Problem posing adalah
istilah dalam bahasa inggris yang terdiri dari dua kata dasar yakni “problem” yang dapat diartikan sebagai
masalah, soal atau persoalan dan “pose”
yang artinya mengajukan. Jadi secara harfiah problem posing dapat
diartikan sebagai pengajuan soal atau pengajuan masalah. Pengajuan soal atau
pengajuan masalah ini dalam pembelajaran matematika dapat dipadankan dengan
kata pembentukan soal.
Menurut Suyanto (Tatag
Yuli Eko Siswono, 2000:4) pembentukan soal dapat diartikan sebagai perumusan
soal atau mengerjakan soal dari suatu situasi yang tersedia, baik yang
dilakukan sebelum, ketika atau setelah pemecahan masalah. Selain pendapat
tersebut juga terdapat pendapat lain mengenai istilah ini. Ellerton (Ali
Mahmudi, 2008: 5) mendefinisikan problem
posing sebagai pembuatan soal oleh siswa yang dapat mereka pikirkan tanpa
pembatasan apapun baik terkait isi maupun konteksnya. Pendapat lain menyatakan
bahwa problem posing dapat pula
diartikan sebagai pembentukan soal berdasarkan stimulus yang diberikan. Stimulus
tersebut dapat berupa gambar, informasi maupun konteks tertentu.
Problem posing dalam
matematika adalah suatu metode pembelajaran matematika yang menekankan pada
perumusan soal yang dapat mengembangkan kemampuan berfikir matematis siswa.
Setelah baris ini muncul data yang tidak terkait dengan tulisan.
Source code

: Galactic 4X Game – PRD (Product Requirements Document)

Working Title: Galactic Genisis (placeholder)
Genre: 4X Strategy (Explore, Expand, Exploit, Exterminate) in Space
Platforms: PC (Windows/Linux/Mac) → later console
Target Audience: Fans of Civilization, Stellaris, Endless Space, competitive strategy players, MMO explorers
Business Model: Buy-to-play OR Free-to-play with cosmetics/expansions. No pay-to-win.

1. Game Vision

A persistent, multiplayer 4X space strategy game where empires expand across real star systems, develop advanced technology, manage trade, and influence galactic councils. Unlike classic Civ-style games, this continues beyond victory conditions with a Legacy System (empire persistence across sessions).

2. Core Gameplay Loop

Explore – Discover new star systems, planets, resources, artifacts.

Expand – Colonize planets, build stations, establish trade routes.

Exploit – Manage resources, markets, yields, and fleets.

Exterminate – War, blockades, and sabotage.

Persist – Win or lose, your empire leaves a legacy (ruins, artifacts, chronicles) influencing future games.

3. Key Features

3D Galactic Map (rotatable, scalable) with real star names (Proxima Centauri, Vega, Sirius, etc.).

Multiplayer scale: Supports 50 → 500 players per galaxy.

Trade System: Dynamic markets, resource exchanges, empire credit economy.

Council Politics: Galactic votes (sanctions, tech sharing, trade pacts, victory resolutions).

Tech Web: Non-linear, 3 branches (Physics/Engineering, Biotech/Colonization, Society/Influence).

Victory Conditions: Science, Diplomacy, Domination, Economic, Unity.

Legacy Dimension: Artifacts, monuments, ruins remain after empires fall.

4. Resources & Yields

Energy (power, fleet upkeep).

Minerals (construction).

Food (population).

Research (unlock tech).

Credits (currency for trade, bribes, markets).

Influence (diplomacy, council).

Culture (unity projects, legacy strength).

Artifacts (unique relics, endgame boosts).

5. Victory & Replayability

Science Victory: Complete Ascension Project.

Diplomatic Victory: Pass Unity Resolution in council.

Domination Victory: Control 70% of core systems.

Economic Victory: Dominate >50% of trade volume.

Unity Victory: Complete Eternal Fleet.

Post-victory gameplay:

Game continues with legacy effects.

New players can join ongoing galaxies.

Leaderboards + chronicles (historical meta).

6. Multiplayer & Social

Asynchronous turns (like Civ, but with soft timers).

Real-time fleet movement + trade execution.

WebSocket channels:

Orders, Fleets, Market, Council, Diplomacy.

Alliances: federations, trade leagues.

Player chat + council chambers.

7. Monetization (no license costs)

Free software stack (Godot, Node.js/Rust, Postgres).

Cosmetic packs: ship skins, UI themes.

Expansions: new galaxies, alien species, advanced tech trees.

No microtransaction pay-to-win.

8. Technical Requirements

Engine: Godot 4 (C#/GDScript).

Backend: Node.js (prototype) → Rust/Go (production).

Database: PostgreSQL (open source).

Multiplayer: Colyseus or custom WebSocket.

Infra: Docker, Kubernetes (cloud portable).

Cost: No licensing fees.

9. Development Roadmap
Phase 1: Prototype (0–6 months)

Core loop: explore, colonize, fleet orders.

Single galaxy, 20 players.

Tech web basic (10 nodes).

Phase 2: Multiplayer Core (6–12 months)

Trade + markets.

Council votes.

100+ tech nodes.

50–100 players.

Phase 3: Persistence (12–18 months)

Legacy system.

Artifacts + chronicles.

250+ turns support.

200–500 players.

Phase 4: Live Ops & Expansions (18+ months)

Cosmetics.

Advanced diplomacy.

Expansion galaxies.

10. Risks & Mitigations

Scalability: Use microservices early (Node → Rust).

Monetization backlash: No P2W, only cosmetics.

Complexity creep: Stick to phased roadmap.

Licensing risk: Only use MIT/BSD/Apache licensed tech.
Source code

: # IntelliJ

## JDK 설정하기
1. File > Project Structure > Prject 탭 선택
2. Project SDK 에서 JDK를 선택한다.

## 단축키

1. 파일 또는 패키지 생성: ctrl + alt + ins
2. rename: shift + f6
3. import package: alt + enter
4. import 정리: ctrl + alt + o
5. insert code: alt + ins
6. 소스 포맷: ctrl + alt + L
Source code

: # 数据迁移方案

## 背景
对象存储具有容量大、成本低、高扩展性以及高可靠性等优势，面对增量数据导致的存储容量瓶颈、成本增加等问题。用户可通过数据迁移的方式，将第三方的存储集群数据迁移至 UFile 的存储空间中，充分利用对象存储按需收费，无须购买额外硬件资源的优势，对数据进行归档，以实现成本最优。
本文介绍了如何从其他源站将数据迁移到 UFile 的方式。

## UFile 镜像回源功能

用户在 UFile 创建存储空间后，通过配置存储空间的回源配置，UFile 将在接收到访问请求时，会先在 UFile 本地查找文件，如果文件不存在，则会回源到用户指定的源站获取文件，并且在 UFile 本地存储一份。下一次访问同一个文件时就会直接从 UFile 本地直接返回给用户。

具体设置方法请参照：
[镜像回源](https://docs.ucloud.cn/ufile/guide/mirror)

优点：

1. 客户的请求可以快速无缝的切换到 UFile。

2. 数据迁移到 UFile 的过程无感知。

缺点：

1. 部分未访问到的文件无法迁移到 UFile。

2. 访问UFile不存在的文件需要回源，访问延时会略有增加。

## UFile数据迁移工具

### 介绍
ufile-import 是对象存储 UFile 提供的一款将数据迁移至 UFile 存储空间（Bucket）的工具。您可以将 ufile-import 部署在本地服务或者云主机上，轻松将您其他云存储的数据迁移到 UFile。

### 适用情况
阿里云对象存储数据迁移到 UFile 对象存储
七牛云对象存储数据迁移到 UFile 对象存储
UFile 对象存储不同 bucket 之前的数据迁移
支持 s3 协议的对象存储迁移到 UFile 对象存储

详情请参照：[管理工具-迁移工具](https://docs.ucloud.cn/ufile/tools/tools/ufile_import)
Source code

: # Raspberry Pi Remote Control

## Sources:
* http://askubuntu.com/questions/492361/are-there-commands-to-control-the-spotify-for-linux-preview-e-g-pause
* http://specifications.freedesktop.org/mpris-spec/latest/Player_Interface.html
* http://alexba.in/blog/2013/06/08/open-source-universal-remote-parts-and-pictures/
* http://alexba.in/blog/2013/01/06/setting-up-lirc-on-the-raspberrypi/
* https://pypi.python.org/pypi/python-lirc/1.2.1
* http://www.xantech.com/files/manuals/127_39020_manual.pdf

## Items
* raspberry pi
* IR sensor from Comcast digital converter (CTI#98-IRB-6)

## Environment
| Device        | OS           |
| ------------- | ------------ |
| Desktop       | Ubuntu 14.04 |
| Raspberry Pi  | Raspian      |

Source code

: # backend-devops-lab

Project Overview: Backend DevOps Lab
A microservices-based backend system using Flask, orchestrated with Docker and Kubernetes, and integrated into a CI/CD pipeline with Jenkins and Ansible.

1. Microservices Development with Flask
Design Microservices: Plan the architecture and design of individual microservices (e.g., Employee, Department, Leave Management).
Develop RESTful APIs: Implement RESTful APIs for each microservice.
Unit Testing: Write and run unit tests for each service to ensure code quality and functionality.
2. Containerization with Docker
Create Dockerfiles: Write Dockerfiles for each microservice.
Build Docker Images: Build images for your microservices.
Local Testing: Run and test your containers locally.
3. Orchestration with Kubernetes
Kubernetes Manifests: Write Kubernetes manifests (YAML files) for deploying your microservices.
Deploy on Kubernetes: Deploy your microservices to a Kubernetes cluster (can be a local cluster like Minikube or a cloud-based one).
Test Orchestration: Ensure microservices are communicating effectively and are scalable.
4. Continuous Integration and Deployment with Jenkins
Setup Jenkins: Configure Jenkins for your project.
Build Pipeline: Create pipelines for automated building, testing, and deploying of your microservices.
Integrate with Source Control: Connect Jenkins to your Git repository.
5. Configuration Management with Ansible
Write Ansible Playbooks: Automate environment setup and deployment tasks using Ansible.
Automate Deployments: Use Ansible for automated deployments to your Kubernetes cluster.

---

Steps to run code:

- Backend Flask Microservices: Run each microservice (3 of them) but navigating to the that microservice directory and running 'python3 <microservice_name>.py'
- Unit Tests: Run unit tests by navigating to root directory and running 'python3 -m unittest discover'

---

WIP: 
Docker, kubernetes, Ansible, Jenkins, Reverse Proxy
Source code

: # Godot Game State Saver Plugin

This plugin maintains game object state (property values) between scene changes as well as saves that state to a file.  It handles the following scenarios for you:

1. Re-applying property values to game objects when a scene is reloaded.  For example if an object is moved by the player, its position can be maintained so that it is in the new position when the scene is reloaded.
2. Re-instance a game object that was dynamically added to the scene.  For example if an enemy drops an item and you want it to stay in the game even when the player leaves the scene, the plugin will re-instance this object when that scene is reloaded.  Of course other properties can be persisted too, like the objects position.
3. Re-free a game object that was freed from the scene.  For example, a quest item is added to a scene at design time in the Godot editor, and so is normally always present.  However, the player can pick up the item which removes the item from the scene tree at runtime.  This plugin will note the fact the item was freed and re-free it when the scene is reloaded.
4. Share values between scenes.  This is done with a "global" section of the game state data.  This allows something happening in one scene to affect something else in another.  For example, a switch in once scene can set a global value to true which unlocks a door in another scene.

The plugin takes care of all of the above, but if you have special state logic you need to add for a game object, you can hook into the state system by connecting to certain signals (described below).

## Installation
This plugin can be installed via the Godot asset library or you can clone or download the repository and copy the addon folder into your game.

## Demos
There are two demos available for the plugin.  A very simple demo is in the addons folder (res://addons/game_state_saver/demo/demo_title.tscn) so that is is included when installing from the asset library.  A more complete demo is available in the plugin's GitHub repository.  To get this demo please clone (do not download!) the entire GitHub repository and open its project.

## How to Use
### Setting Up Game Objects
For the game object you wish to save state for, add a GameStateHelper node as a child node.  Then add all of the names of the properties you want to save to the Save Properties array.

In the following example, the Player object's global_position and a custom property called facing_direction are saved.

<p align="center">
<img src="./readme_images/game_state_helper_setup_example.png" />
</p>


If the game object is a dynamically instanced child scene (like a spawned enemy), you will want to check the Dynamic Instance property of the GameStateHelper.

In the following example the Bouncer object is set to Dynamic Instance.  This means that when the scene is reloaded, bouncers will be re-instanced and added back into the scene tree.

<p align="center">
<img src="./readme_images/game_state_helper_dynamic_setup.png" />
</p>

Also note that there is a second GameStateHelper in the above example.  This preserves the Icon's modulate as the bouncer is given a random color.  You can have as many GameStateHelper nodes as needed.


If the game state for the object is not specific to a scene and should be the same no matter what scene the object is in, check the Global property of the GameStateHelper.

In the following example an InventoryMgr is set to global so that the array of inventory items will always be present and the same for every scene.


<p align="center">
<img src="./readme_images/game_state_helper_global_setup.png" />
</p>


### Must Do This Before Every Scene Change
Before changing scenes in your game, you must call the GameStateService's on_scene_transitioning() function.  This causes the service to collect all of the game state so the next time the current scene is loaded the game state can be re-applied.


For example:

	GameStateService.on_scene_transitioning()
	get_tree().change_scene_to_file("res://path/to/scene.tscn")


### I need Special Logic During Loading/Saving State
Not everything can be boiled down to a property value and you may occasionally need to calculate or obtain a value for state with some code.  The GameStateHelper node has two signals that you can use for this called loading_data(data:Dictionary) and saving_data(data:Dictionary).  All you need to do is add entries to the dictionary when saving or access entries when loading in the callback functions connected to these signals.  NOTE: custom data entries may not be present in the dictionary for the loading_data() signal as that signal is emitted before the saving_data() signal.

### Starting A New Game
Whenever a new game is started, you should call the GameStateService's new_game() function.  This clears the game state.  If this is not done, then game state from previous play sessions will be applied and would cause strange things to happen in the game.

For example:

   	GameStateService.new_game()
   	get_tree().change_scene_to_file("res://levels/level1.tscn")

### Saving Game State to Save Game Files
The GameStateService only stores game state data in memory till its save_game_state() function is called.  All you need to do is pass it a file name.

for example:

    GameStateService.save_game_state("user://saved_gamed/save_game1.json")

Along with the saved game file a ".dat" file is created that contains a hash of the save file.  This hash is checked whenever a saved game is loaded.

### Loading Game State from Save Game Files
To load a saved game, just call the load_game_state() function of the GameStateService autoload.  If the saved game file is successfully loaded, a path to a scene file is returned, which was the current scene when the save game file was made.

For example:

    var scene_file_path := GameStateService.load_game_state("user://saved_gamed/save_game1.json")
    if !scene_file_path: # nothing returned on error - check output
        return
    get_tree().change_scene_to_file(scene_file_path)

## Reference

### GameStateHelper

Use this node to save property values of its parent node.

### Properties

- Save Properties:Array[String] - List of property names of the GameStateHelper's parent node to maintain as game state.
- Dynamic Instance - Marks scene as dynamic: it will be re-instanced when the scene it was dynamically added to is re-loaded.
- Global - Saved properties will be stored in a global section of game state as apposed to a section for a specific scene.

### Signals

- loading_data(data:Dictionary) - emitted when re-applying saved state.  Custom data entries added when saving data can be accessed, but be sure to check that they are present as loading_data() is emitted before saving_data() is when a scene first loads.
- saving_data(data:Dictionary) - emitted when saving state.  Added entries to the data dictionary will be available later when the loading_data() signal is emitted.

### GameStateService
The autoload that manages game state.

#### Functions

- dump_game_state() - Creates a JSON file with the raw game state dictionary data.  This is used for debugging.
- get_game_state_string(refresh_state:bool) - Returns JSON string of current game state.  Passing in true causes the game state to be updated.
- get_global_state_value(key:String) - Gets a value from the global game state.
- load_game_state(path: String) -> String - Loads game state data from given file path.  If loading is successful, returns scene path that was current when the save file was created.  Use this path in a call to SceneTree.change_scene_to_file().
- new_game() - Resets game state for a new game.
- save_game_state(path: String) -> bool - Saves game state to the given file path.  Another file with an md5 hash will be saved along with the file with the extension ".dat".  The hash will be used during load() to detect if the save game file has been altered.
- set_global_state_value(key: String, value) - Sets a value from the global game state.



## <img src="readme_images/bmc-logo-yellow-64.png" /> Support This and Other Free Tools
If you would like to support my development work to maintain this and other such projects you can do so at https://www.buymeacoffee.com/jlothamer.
Melalui metode ini siswa membangun sendiri masalahnya. Dengan demikian siswa
dapat mengembangkan kemampuan berfikir matematisnya termasuk di dalamnya
kemapuan penalaran matematis.
Dalam metode ini terangkum dua tahapan kognitif yakni accepting dan challenging. Pada tahapan menerima siswa dapat membaca situasi
atau informasi yang diberikan oleh guru ataupun dapat menerima stimulus yang
diberikan. Dari pemahaman akan situasi atau stimulus ini kemudian siswa akan
tertantang untuk mengajukan soal atau membuat soal berdasarkan situasi atau
stimulus yang diberikan (Brown & Walter, 2005 : 12-18). Melalui kedua
tahapan ini maka struktur kognitif siswa menjadi lebih kaya melalui proses accepting dan hubungan antara jaringan
struktur kognitifnya akan semakin kuat melalui proses challenging. Dengan kuatnya hubungan serta kayanya struktur
kognitif siswa tentunya akan berpengaruh positif terhadap kemampuan
penalarannya.
Secara umum kegiatan
pengajuan soal dibedakan menjadi tiga aktivitas kognitif antara lain :
1. Pre solution
posing, yaitu pembuatan soal berdasar
situasi atau informasi yang diberikan.
2. Within solution
posing, yaitu pembuatan atau formulasi
soal yang sedang diselesaikan. Hal ini bertujuan untuk menyederhanakan soal
yang diberikan sehingga soal yang dibuat diharapkan merupakan soal yang
mendukung penyelesaian soal semula.
3. Post solution posing, yaitu memodifikasi atau merevisi tujuan atau kondisi soal
yang telah diselesaikan untuk menghasilkan soal-soal baru yang lebih menantang.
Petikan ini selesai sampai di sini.